_What you need to do_
Go over the entries and report the lines where the word "citep" occurs.

Records section start

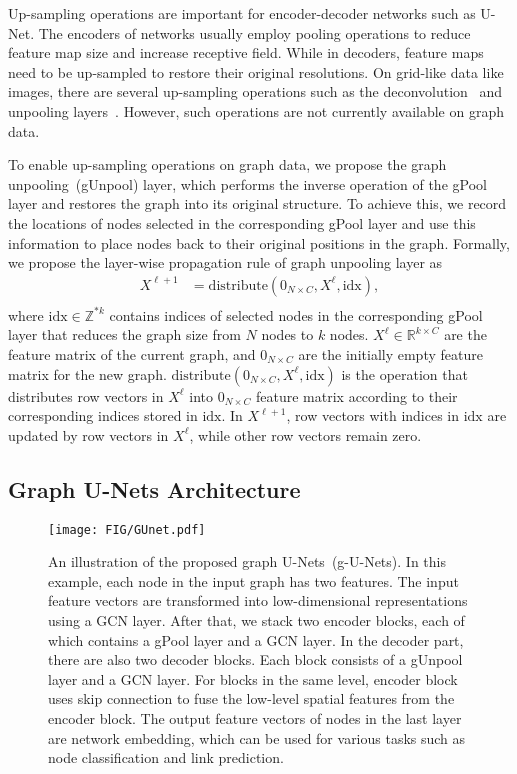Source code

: \documentclass{article}
\begin{document}
Up-sampling operations are important for encoder-decoder networks
such as U-Net. The encoders of networks usually employ pooling
operations to reduce feature map size and increase receptive field.
While in decoders, feature maps need to be up-sampled to restore
their original resolutions. On grid-like data like images, there are
several up-sampling operations such as the
deconvolution~\citep{isola2017image,Zhao2015StackedWA} and
unpooling layers~\citep{long2015fully}.
However, such operations are not currently
available on graph data.

To enable up-sampling operations on graph data, we propose the graph
unpooling~(gUnpool) layer, which performs the inverse operation of
the gPool layer and restores the graph into its original structure.
To achieve this, we record the locations of nodes selected in the
corresponding gPool layer and use this information to place nodes
back to their original positions in the graph. Formally, we propose
the layer-wise propagation rule of graph unpooling layer as
\begin{equation}
\begin{aligned}
  X^{\ell+1} &= \mbox{distribute}(0_{N\times C}, X^{\ell}, \mbox{idx}), \\
\end{aligned}\label{eq:gunpool}
\end{equation}
where $\mbox{idx} \in \mathbb{Z}^{*k}$ contains indices of selected
nodes in the corresponding gPool layer that reduces the graph size
from $N$ nodes to $k$ nodes. $X^{\ell} \in \mathbb{R}^{k \times C}$
are the feature matrix of the current graph, and $0_{N\times C}$ are
the initially empty feature matrix for the new graph.
$\mbox{distribute}(0_{N\times C}, X^{\ell}, \mbox{idx})$ is the
operation that distributes row vectors in $X^{\ell}$ into
$0_{N\times C}$ feature matrix according to their corresponding
indices stored in $\mbox{idx}$. In $X^{\ell+1}$, row vectors with
indices in $\mbox{idx}$ are updated by row vectors in $X^{\ell}$,
while other row vectors remain zero.


\subsection{Graph U-Nets Architecture}\label{sec:gunet}

\begin{figure*}[t] \texttt{[image: FIG/GUnet.pdf]}
\caption{An illustration of the proposed graph U-Nets~(g-U-Nets). In
this example, each node in the input graph has two features. The
input feature vectors are transformed into low-dimensional
representations using a GCN layer. After that, we stack two encoder
blocks, each of which contains a gPool layer and a GCN layer. In the
decoder part, there are also two decoder blocks. Each block consists
of a gUnpool layer and a GCN layer. For blocks in the same level,
encoder block uses skip connection to fuse the low-level spatial
features from the encoder block. The output feature vectors of nodes
in the last layer are network embedding, which can be used for
various tasks such as node classification and link prediction. }
\label{fig:unet}
\end{figure*}
\end{document}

Records section end

_Solution below_
deconvolution~\citep{isola2017image,Zhao2015StackedWA} and
unpooling layers~\citep{long2015fully}.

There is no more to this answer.